Offering more concessions to the opposition, the Armenian authorities have expressed readiness to ensure live online broadcasts of voting in all polling stations and take other other measures against possible fraud in next year’s parliamentary elections.
A senior government official announced this late on Wednesday as he and other representatives of President Serzh Sarkisian resumed negotiations with opposition and civil society members on a new Electoral Code enacted by the authorities last month.
Opposition parties and civic groups insist that the code does not provide for the freedom and fairness of the general elections due in April 2017. During talks held with government representatives in March and April they proposed several amendments meant to preclude or seriously complicate irregularities.

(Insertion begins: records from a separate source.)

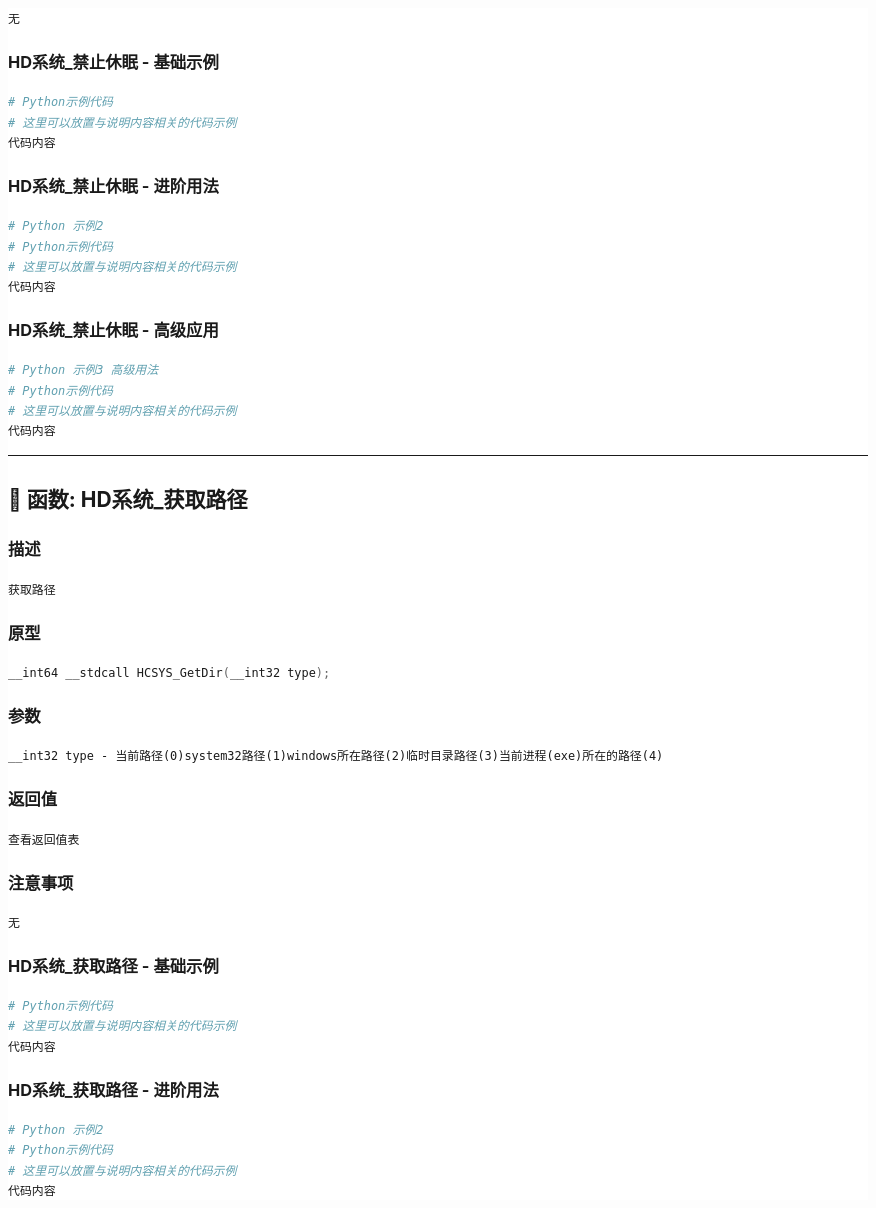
 ```
无
```
### HD系统_禁止休眠 - 基础示例
```python
# Python示例代码
# 这里可以放置与说明内容相关的代码示例
代码内容
```
### HD系统_禁止休眠 - 进阶用法
```python
# Python 示例2
# Python示例代码
# 这里可以放置与说明内容相关的代码示例
代码内容
```
### HD系统_禁止休眠 - 高级应用
```python
# Python 示例3 高级用法
# Python示例代码
# 这里可以放置与说明内容相关的代码示例
代码内容
```

---
## 📌 函数: HD系统_获取路径
### 描述
```
获取路径
```
### 原型
```cpp
__int64 __stdcall HCSYS_GetDir(__int32 type);
```
### 参数
```
__int32 type - 当前路径(0)system32路径(1)windows所在路径(2)临时目录路径(3)当前进程(exe)所在的路径(4)
```
### 返回值
```
查看返回值表
```
### 注意事项
```
无
```
### HD系统_获取路径 - 基础示例
```python
# Python示例代码
# 这里可以放置与说明内容相关的代码示例
代码内容
```
### HD系统_获取路径 - 进阶用法
```python
# Python 示例2
# Python示例代码
# 这里可以放置与说明内容相关的代码示例
代码内容
```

The government rejected virtually all of those safeguards, making instead other concessions dismissed as insignificant by the opposition. Earlier this week, it signaled a softening of its position in an effort to drum up a more broad-based political support for the Electoral Code, which would presumably boost the legitimacy of the 2017 polls.
Speaking during the renewed late-night talks with the opposition, the chief of the government staff, Davit Harutiunian, listed four specific changes which the government is ready to make in the controversial code. One of them would give opposition parties greater access to the lists of voters who actually cast ballots in an election.
The opposition has long been seeking full information about those voters, saying that it would be used for exposing the allegedly widespread multiple voting by government loyalists.
The authorities have opposed publication of such information. Earlier this year, they decided instead to install in all polling stations electronic machines that will check voters’ identity through fingerprints and new, plastic ID cards possessed by many but not all voting-age Armenians.
Harutiunian said that before the 2017 elections the government will hand out such cards to those citizens who only have passports at present.
In another concession, Harutiunian said the government is prepared to install video cameras in all of the country’s 2,000 or so polling stations and ensure online live broadcasts of voting there. But he indicated that Armenia’s Western donors would have to pay for the purchase and installation of that equipment.
The Armenian National Congress (HAK), other parliamentary opposition parties and their civil society allies are due to officially respond to the government offer on Thursday evening. Still, the HAK’s parliamentary leader, Levon Zurabian, made clear that the proposed concessions are largely acceptable to his party even though they do not fully meet the opposition demands.
Zurabian suggested that the changes signaled by the government would “probably narrow the room for vote falsifications by 75 percent.”